# Model Profiler with XGBoost, Linear-Learner and Job Scheduler
Now that we can easily schedule notebooks on the fly, let's see how to set up our own model profiler. In this case, we'll be using the direct marketing dataset used throughout the SageMaker examples to train multiple binary classifiers - XGBoost and Linear Learner are great places to start. Next, we'll spin up endpoints for these models to get some prediction results on our test data set. Finally, we'll consolidate all of the results below into a multi-model ROC curve. Notice that you can run this entire notebook on an ephemeral SageMaker Job, and still get the updated chart below! 

*Important* - To run this notebook, you'll need to download and prepare a train, validation, and test data set. We used the one available below. You're welcome to use a different set if you prefer!
- https://github.com/awslabs/amazon-sagemaker-examples/blob/master/introduction_to_applying_machine_learning/xgboost_direct_marketing/xgboost_direct_marketing_sagemaker.ipynb 

Notice that you can run this entire notebook step-by-step. You can use the notebook scheduler to run this on its own ephemeral instance. To try it out, make sure you have valid parameters specified below for your S3 paths for your train, test, and validation data sets.

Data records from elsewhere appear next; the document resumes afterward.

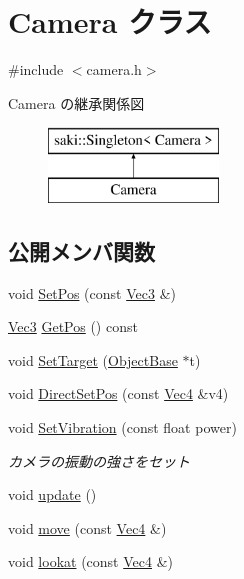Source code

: \hypertarget{class_camera}{}\section{Camera クラス}
\label{class_camera}


{\ttfamily \#include $<$camera.\+h$>$}

Camera の継承関係図\begin{figure}[H]
\begin{center}
\leavevmode
\includegraphics[height=2.000000cm]{class_camera}
\end{center}
\end{figure}
\subsection*{公開メンバ関数}
\begin{DoxyCompactItemize}
\item 
void \mbox{\hyperlink{class_camera_a3acf6b8cbfb800859e4f06d1e44bea72}{Set\+Pos}} (const \mbox{\hyperlink{common_8h_ab1cb35b3a17c398d8ef71d5f779808bf}{Vec3}} \&)
\item 
\mbox{\hyperlink{common_8h_ab1cb35b3a17c398d8ef71d5f779808bf}{Vec3}} \mbox{\hyperlink{class_camera_af2812a7f744fc11a5481b791d5d66087}{Get\+Pos}} () const
\item 
void \mbox{\hyperlink{class_camera_a7336f8f6c9145bee1ce6b1f16f0aaee4}{Set\+Target}} (\mbox{\hyperlink{class_object_base}{Object\+Base}} $\ast$t)
\item 
void \mbox{\hyperlink{class_camera_accd0432b75906777ddd6799f51d1fb44}{Direct\+Set\+Pos}} (const \mbox{\hyperlink{common_8h_a0eafa16de452739414b9c28b2d6cfa97}{Vec4}} \&v4)
\item 
void \mbox{\hyperlink{class_camera_a09492c284cfd0a909d6084297c577e03}{Set\+Vibration}} (const float power)
\begin{DoxyCompactList}\small\item\em カメラの振動の強さをセット \end{DoxyCompactList}\item 
void \mbox{\hyperlink{class_camera_a42cda7239981a5618660d04bd5893556}{update}} ()
\item 
void \mbox{\hyperlink{class_camera_a79b68d3c6aef17e7962d9e517b2a42c7}{move}} (const \mbox{\hyperlink{common_8h_a0eafa16de452739414b9c28b2d6cfa97}{Vec4}} \&)
\item 
void \mbox{\hyperlink{class_camera_ad4e54f55f6423c16cc42476c9ed359cf}{lookat}} (const \mbox{\hyperlink{common_8h_a0eafa16de452739414b9c28b2d6cfa97}{Vec4}} \&)
\end{DoxyCompactItemize}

Paste in the base ECR image, which you can find in the ECS/ECR console after you've fully installed the toolkit. Paste in your execution role ARN, and type in the instance you prefer. This was developed on an ml.m4.xlarge. Then click "Run Now," and its running on a dedicated host! You can also click 

In [None]:
# you won't need to install the sagemaker sdk on Studio, but since we're running this on a base image, we'll need to do that here
!pip install sagemaker
!pip install s3fs

First, let's get our imports and configs set up. 

In [None]:
import os
import time
import boto3
import numpy as np
import pandas as pd
from matplotlib import pyplot as plt

import sagemaker
from sagemaker import get_execution_role
from sagemaker.session import Session

role = sagemaker.get_execution_role()
sess = sagemaker.Session()
bucket=sess.default_bucket()

prefix = 'sagemaker/model-profiler' 

In [None]:
# remember, Papermill will add a new cell just below this one, because it is tagged "parameters". 
# typically you'll overwrite the default variable values here, using the ones you bring in the key-value pairs 
s3_prefix = 'sagemaker/model-profiler'
s3_absolute = 's3://{}/{}'.format(bucket, s3_prefix)
test_relative = 'test/test_data.csv'
train_relative = 'train/train.csv'
validation_relative = 'validation/validation.csv'

In [None]:
s3_test_data = '{}/{}'.format(s3_absolute, test_relative)
s3_train_data = '{}/{}'.format(s3_absolute, train_relative)
s3_validation_data = '{}/{}'.format(s3_absolute, validation_relative)

In [None]:
print ('pointing to data paths ')
print (s3_test_data)
print (s3_train_data)
print (s3_validation_data)

---

## Training job and model creation
Assuming you have a valid dataset stored in S3, let's continue. We're going to loop through classifiers, here both XGBoost and Linear Learner. We'll train them both simultanously, because each is running on its own instance.

In [None]:
from time import gmtime, strftime
from sagemaker.amazon.amazon_estimator import get_image_uri

s3_input_train = sagemaker.s3_input(s3_data=s3_train_data, content_type='text/csv')
s3_input_validation = sagemaker.s3_input(s3_data=s3_validation_data, content_type='text/csv')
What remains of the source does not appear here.